» Task material:
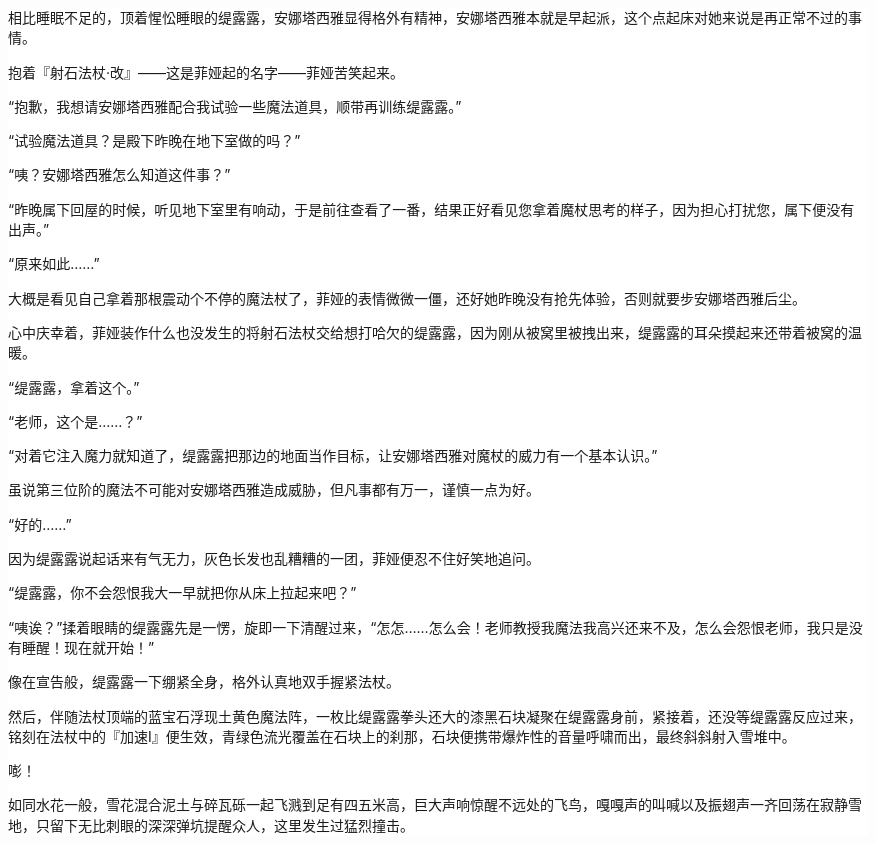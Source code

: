 相比睡眠不足的，顶着惺忪睡眼的缇露露，安娜塔西雅显得格外有精神，安娜塔西雅本就是早起派，这个点起床对她来说是再正常不过的事情。

抱着『射石法杖·改』——这是菲娅起的名字——菲娅苦笑起来。

“抱歉，我想请安娜塔西雅配合我试验一些魔法道具，顺带再训练缇露露。”

“试验魔法道具？是殿下昨晚在地下室做的吗？”

“咦？安娜塔西雅怎么知道这件事？”

“昨晚属下回屋的时候，听见地下室里有响动，于是前往查看了一番，结果正好看见您拿着魔杖思考的样子，因为担心打扰您，属下便没有出声。”

“原来如此……”

大概是看见自己拿着那根震动个不停的魔法杖了，菲娅的表情微微一僵，还好她昨晚没有抢先体验，否则就要步安娜塔西雅后尘。

心中庆幸着，菲娅装作什么也没发生的将射石法杖交给想打哈欠的缇露露，因为刚从被窝里被拽出来，缇露露的耳朵摸起来还带着被窝的温暖。

“缇露露，拿着这个。”

“老师，这个是……？”

“对着它注入魔力就知道了，缇露露把那边的地面当作目标，让安娜塔西雅对魔杖的威力有一个基本认识。”

虽说第三位阶的魔法不可能对安娜塔西雅造成威胁，但凡事都有万一，谨慎一点为好。

“好的……”

因为缇露露说起话来有气无力，灰色长发也乱糟糟的一团，菲娅便忍不住好笑地追问。

“缇露露，你不会怨恨我大一早就把你从床上拉起来吧？”

“咦诶？”揉着眼睛的缇露露先是一愣，旋即一下清醒过来，“怎怎……怎么会！老师教授我魔法我高兴还来不及，怎么会怨恨老师，我只是没有睡醒！现在就开始！”

像在宣告般，缇露露一下绷紧全身，格外认真地双手握紧法杖。

然后，伴随法杖顶端的蓝宝石浮现土黄色魔法阵，一枚比缇露露拳头还大的漆黑石块凝聚在缇露露身前，紧接着，还没等缇露露反应过来，铭刻在法杖中的『加速Ⅰ』便生效，青绿色流光覆盖在石块上的刹那，石块便携带爆炸性的音量呼啸而出，最终斜斜射入雪堆中。

嘭！

如同水花一般，雪花混合泥土与碎瓦砾一起飞溅到足有四五米高，巨大声响惊醒不远处的飞鸟，嘎嘎声的叫喊以及振翅声一齐回荡在寂静雪地，只留下无比刺眼的深深弹坑提醒众人，这里发生过猛烈撞击。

» Your assignment:
Return the entries above in full and unchanged, omitting every image.

» The answer:
Source code

: 相比睡眠不足的，顶着惺忪睡眼的缇露露，安娜塔西雅显得格外有精神，安娜塔西雅本就是早起派，这个点起床对她来说是再正常不过的事情。

抱着『射石法杖·改』——这是菲娅起的名字——菲娅苦笑起来。

“抱歉，我想请安娜塔西雅配合我试验一些魔法道具，顺带再训练缇露露。”

“试验魔法道具？是殿下昨晚在地下室做的吗？”

“咦？安娜塔西雅怎么知道这件事？”

“昨晚属下回屋的时候，听见地下室里有响动，于是前往查看了一番，结果正好看见您拿着魔杖思考的样子，因为担心打扰您，属下便没有出声。”

“原来如此……”

大概是看见自己拿着那根震动个不停的魔法杖了，菲娅的表情微微一僵，还好她昨晚没有抢先体验，否则就要步安娜塔西雅后尘。

心中庆幸着，菲娅装作什么也没发生的将射石法杖交给想打哈欠的缇露露，因为刚从被窝里被拽出来，缇露露的耳朵摸起来还带着被窝的温暖。

“缇露露，拿着这个。”

“老师，这个是……？”

“对着它注入魔力就知道了，缇露露把那边的地面当作目标，让安娜塔西雅对魔杖的威力有一个基本认识。”

虽说第三位阶的魔法不可能对安娜塔西雅造成威胁，但凡事都有万一，谨慎一点为好。

“好的……”

因为缇露露说起话来有气无力，灰色长发也乱糟糟的一团，菲娅便忍不住好笑地追问。

“缇露露，你不会怨恨我大一早就把你从床上拉起来吧？”

“咦诶？”揉着眼睛的缇露露先是一愣，旋即一下清醒过来，“怎怎……怎么会！老师教授我魔法我高兴还来不及，怎么会怨恨老师，我只是没有睡醒！现在就开始！”

像在宣告般，缇露露一下绷紧全身，格外认真地双手握紧法杖。

然后，伴随法杖顶端的蓝宝石浮现土黄色魔法阵，一枚比缇露露拳头还大的漆黑石块凝聚在缇露露身前，紧接着，还没等缇露露反应过来，铭刻在法杖中的『加速Ⅰ』便生效，青绿色流光覆盖在石块上的刹那，石块便携带爆炸性的音量呼啸而出，最终斜斜射入雪堆中。

嘭！

如同水花一般，雪花混合泥土与碎瓦砾一起飞溅到足有四五米高，巨大声响惊醒不远处的飞鸟，嘎嘎声的叫喊以及振翅声一齐回荡在寂静雪地，只留下无比刺眼的深深弹坑提醒众人，这里发生过猛烈撞击。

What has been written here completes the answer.